ペイントのしやすさはデジタルツールならでは。
数々のアメコミがそうであるように、漫画に色がつくと奥行きが生まれる。OWLEF COMICのフルカラーはiPadで彩色されている。「以前は原稿に直接色を塗っていたんですけど出版社に持っていった時にそのまま原稿が帰ってこなかったことがあったんです。それ以来原稿は紙にペンで描いて、彩色はデジタルでやることにしました」

One Way Left

“DIGGIN’ LIFE”をテーマに掲げているOWLEFがコミック制作を始めることになった経緯を掘る前に、まずは自身の名前について聞いてみた。

「OWLEFという名前は”One Way Left”という言葉の頭の文字を取っているんです。”この道しかない”という意味ですが、決してネガティブな意味ではなくて。

昔から一つのことを続けて極めていくような職人に憧れがありました。だって一つの事を続けるのって凄くカッコいいじゃないですか。だから自分も、一つのことを極めるという意味を込めて”OWLEF”と名乗っています。

名乗り始めたのはたしか2014年くらい。まだ大学在学中でしたね。”DIGGIN’ LIFE”が人生に掲げるテーマですが”One Way Leftは”自分の生き方という感じです。一生絵を描き続けていきます。」

まずは自分で作ってみる。やってみる。

醍醐(以下、D):コミックを出すきっかけになったのはどのようなタイミングだったんですか?

OWLEF(以下、O):もちろん一番は”やってみたかった”ということからですね。イラストを描いている人とかはいるけど、自分で漫画描いて印刷してる人がいないなと思ったのもあります。それは労力の部分があると思うんですけど。

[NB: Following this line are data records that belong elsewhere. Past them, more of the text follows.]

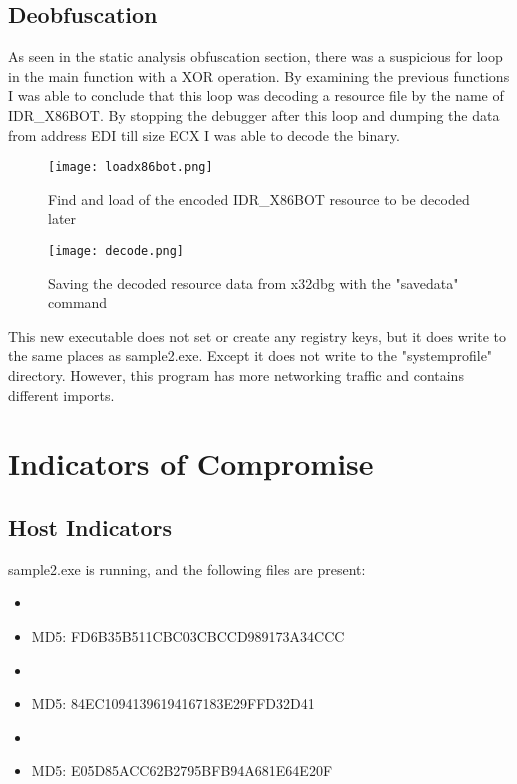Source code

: \documentclass{article}
\begin{document}
    \subsection{Deobfuscation}
    As seen in the static analysis obfuscation section, there was a suspicious for loop in the main function with a XOR operation. By examining the previous functions I was able to conclude that this loop was decoding a resource file by the name of IDR{\_}X86BOT. By stopping the debugger after this loop and dumping the data from address EDI till size ECX I was able to decode the binary. 
    \begin{figure}[H]
        \texttt{[image: loadx86bot.png]}
        \caption{Find and load of the encoded IDR{\_}X86BOT resource to be decoded later}
    \end{figure}
    \begin{figure}[H]
        \texttt{[image: decode.png]}
        \caption{Saving the decoded resource data from x32dbg with the "savedata" command}
    \end{figure}
    
    This new executable does not set or create any registry keys, but it does write to the same places as sample2.exe. Except it does not write to the "systemprofile" directory. However, this program has more networking traffic and contains different imports.
    \pagebreak
    \section{Indicators of Compromise}
    \subsection{Host Indicators}
    sample2.exe is running, and the following files are present:
    \begin{itemize}
        \item {}
        \item MD5: FD6B35B511CBC03CBCCD989173A34CCC
        \item {}
        \item MD5: 84EC10941396194167183E29FFD32D41
        \item {}
        \item MD5: E05D85ACC62B2795BFB94A681E64E20F
    \end{itemize}
\end{document}
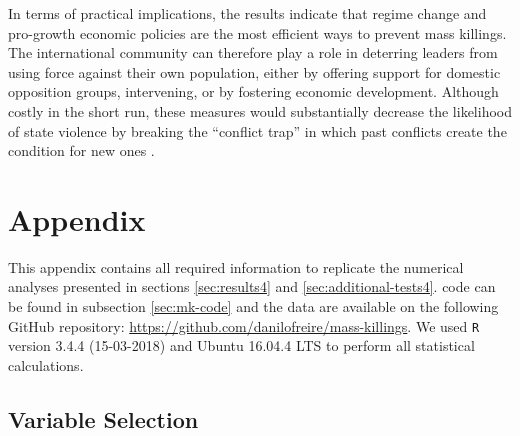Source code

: In terms of practical implications, the results indicate that regime change and pro-growth economic policies are the most efficient ways to prevent mass killings. The international community can therefore play a role in deterring leaders from using force against their own population, either by offering support for domestic opposition groups, intervening, or by fostering economic development. Although costly in the short run, these measures would substantially decrease the likelihood of state violence by breaking the ``conflict trap'' in which past conflicts create the condition for new ones \citep{collier2003breaking}. 

\newpage

\section{Appendix} 
\label{sec:mk-appendix}

This appendix contains all required information to replicate the numerical analyses presented in sections \ref{sec:results4} and \ref{sec:additional-tests4}.  code can be found in subsection \ref{sec:mk-code} and the data are available on the following GitHub repository: \href{https://github.com/danilofreire/mass-killings}{https://github.com/danilofreire/mass-killings}. We used \texttt{R} version 3.4.4 (15-03-2018) and Ubuntu 16.04.4 LTS to perform all statistical calculations.

\subsection{Variable Selection}
\label{sec:mk-vs}

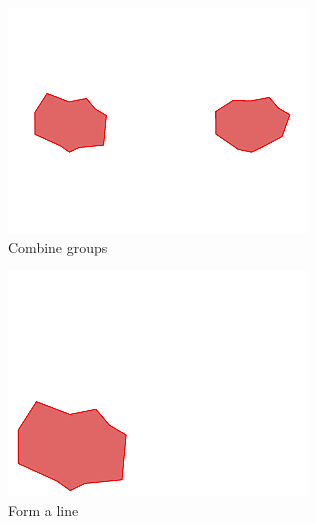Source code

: \documentclass[]{article}
\begin{document}
\begin{figure}
	\ContinuedFloat
	\centering
	\begin{subfigure}{0.42\textwidth}
		\centering
		\includegraphics[width=\linewidth]{slide_images/Swarm_Robot_Control_-_Unknown_Number_of_Robots_0021.png}
		\caption{Combine groups}
		\label{fig:sub1}
	\end{subfigure}%
	\begin{subfigure}{0.42\textwidth}
		\centering
		\includegraphics[width=\linewidth]{slide_images/Swarm_Robot_Control_-_Unknown_Number_of_Robots_0023.png}
		\caption{Form a line}
		\label{fig:sub2}
	\end{subfigure}
	\begin{subfigure}{0.42\textwidth}

\end{subfigure}
\end{figure}
\end{document}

あと以前、なかなか絵に集中できず今ほど描けていない時期があったんです。そこに対して周りの人から馬鹿にされるようなことは別に無かったんですけど、自分の中で周りの人を見返してやりたいみたいな気持ちがあったんです。

D:なるほど。マテリアル#11のiPadの際に聞きましたけど、出版社に持って行ったこともあるんですよね?

O:OWLEF COMIC vol.1の時に少年誌を扱ってる出版社に持っていきましたね。その時は正直あまり相手にしてもらえませんでした。それがかなり悔しくて、それも「もっとやってやる!」って思ったきっかけの一つになりました。

作品が紡ぐ人間関係。

D:実際にコミックを作ってみてどうでしたか?

O:やっぱり大変ですけど、それよりも楽しいですね。

人との繋がりも増えましたね。西荻窪にあるTETSUさんの浮遊所と、高円寺にあるINCredible COFFEEとSPOTMANにもOWLEF COMICを置かせてもらってます。

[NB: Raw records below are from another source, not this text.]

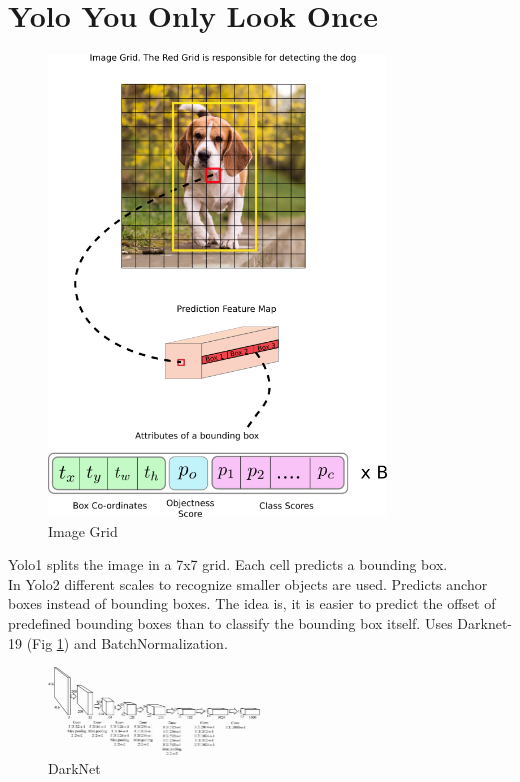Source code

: \section{Yolo You Only Look Once}

\begin{figure}
  \centering
  \includegraphics[width=0.8\textwidth]{images/yolo/grid.png}
  \caption{Image Grid}
\end{figure}

Yolo1 splits the image in a 7x7 grid. Each cell predicts a bounding box.\\

In Yolo2 different scales to recognize smaller objects are used. Predicts anchor boxes instead of bounding boxes. The idea is, it is easier to predict the offset of predefined bounding boxes than to classify the bounding box itself. Uses Darknet-19 (Fig \ref{fig:darknet}) and BatchNormalization.

\begin{figure}[H]
  \centering
  \includegraphics[width=0.5\textwidth]{images/yolo/darknet.png}
  \caption{DarkNet}
  \label{fig:darknet}
\end{figure}

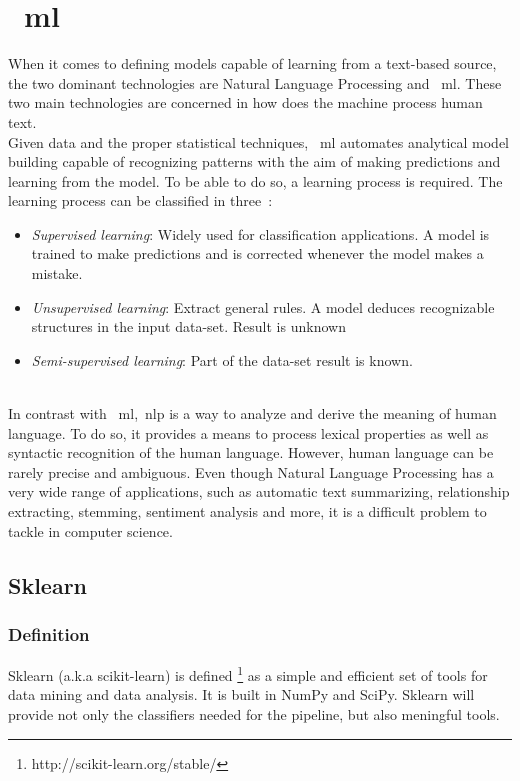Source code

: \section{~\acl{ml}}
When it comes to defining models capable of learning from a text-based source, the two dominant technologies are Natural Language Processing and ~\ac{ml}. These two main technologies are concerned in how does the machine process human text. \\
Given data and the proper statistical techniques, ~\ac{ml} automates analytical model building capable of recognizing patterns with the aim of making predictions and learning from the model. To be able to do so, a learning process is required. The learning process can be classified in three~\cite{mltypes}:
\begin{itemize}
    \item \textit{Supervised learning}: Widely used for classification applications. A model is trained to make predictions and is corrected whenever the model makes a mistake.
    \item \textit{Unsupervised learning}: Extract general rules. A model deduces recognizable structures in the input data-set. Result is unknown  
    \item \textit{Semi-supervised learning}: Part of the data-set result is known. 
\end{itemize} 
\\
In contrast with ~\ac{ml},~\ac{nlp} is a way to analyze and derive the meaning of human language. To do so, it provides a means to process lexical properties as well as syntactic recognition of the human language. However, human language can be rarely precise and ambiguous. Even though Natural Language Processing has a very wide range of applications, such as automatic text summarizing, relationship extracting, stemming, sentiment analysis and more, it is a difficult problem to tackle in computer science.

\subsection{Sklearn}
\subsubsection{Definition}
Sklearn (a.k.a scikit-learn) is defined \footnote{http://scikit-learn.org/stable/} as a simple and efficient set of tools for data mining and data analysis. It is built in NumPy and SciPy. Sklearn will provide not only the classifiers needed for the pipeline, but also meningful tools.
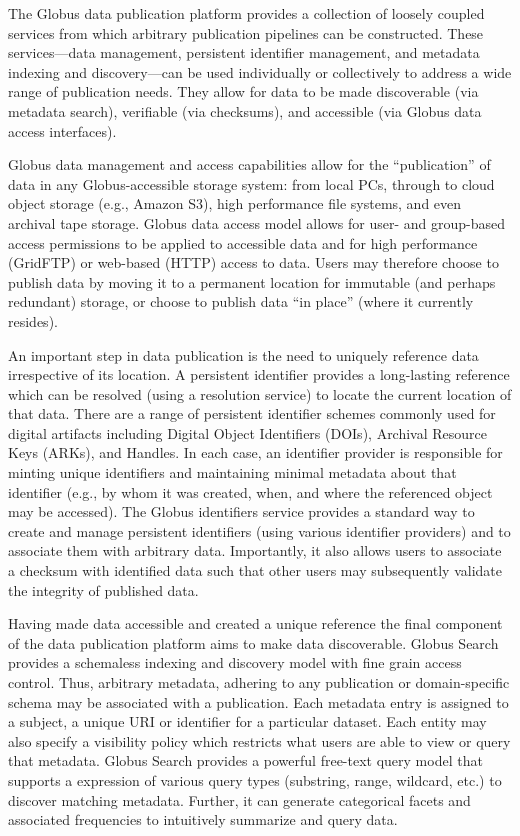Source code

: \documentclass{aip-cp}
\begin{document}
The Globus data publication platform provides a collection of loosely
coupled services from which arbitrary publication pipelines can be constructed. 
These services---data management, persistent identifier management, and 
metadata indexing and discovery---can be used individually or collectively
to address a wide range of publication needs. They allow for data
to be made discoverable (via metadata search), verifiable (via checksums), 
and accessible (via Globus data access interfaces).

Globus data management and access capabilities allow for the 
``publication'' of data in any Globus-accessible storage system: 
from local PCs, through to cloud object storage (e.g., Amazon S3), high performance
file systems, and even archival tape storage. Globus data
access model allows for user- and group-based access permissions
to be applied to accessible data and for high performance (GridFTP)
or web-based (HTTP) access to data. 
Users may therefore
choose to publish data by moving it to a permanent location for 
immutable (and perhaps redundant) storage, or choose to publish 
data ``in place'' (where it currently resides). 

An important step in data publication is the need to uniquely
reference data irrespective of its location. A persistent
identifier provides a long-lasting reference which can be 
resolved (using a resolution service) to locate the current location
of that data. There are a range of persistent identifier schemes
commonly used for digital artifacts including Digital Object
Identifiers (DOIs), Archival Resource Keys (ARKs), and Handles. 
In each case, an identifier provider is responsible for minting
unique identifiers and maintaining minimal metadata about that 
identifier (e.g., by whom it was created, when, and where 
the referenced object may be accessed). The Globus identifiers
service provides a standard way to create and manage persistent
identifiers (using various identifier providers) 
and to associate them with arbitrary data. Importantly, it also
allows users to associate a checksum with identified data
such that other users may subsequently validate the integrity 
of published data. 

Having made data accessible and created a unique reference the
final component of the data publication platform aims to make
data discoverable. Globus Search provides a schemaless 
indexing and discovery model with fine grain access control. 
Thus, arbitrary metadata, adhering to any publication or 
domain-specific schema may be associated with a publication. 
Each metadata entry is assigned to a subject, a unique 
URI or identifier for a particular dataset.  Each entity
may also specify a visibility policy which restricts what
users are able to view or query that metadata. 
Globus Search provides a powerful free-text query model
that supports a expression of various query types (substring, range, wildcard, etc.) 
to discover matching metadata. Further, it can generate
categorical facets and associated frequencies to 
intuitively summarize and query data. 
\end{document}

D:INCredible COFFEEとSPOTMANは学生時代からの知り合いの方なんですか?

O:学生時代からではなくて、INCredible COFFEEの三浦さんとはクラブでたまたま知り合ったのがきっかけで。そこから仲良くなって今度高円寺にコーヒーショップを開くんだって聞いてたんですけど、そこで通うようになって置かせてもらうようになりました。コミック以外にも絵を置かせてもらったりしてます。

そしてSPOTMANのシンタロー君とは三浦さんを介して知り合いました。元々お二人が仲良かったみたいで、そこの集まりに参加させてもらうようになって一緒にキャンプ行ったりするくらい仲良くなりましたね。

D:ちなみにvol.1、vol.2と作ってみてからの変化などはありましたか?

O:実はvol.1の時に持ち込みをした出版社にvol.2も持って行きました。同じ担当者の方だったんですけど、前回より食いついてくれたというか、続けてることに対してかもしれませんが反応してくれましたね。またできたら持って行きたいですね。

OWLEF COMICのこれから

D:今後OWLEF COMICで考えていることとかあるんですか?

O:今コミックを読んでくれてるのって、やっぱり友達とか、友達の友達くらいだと思うんですよ。なのでもっと色んな人に読んでほしいなと思ってますね。自分の知らない人まで届けられたらなと思ってます。そのためにはもっと技術も向上していく必要があると思うし、次の作品をどんどん出していきたいですね。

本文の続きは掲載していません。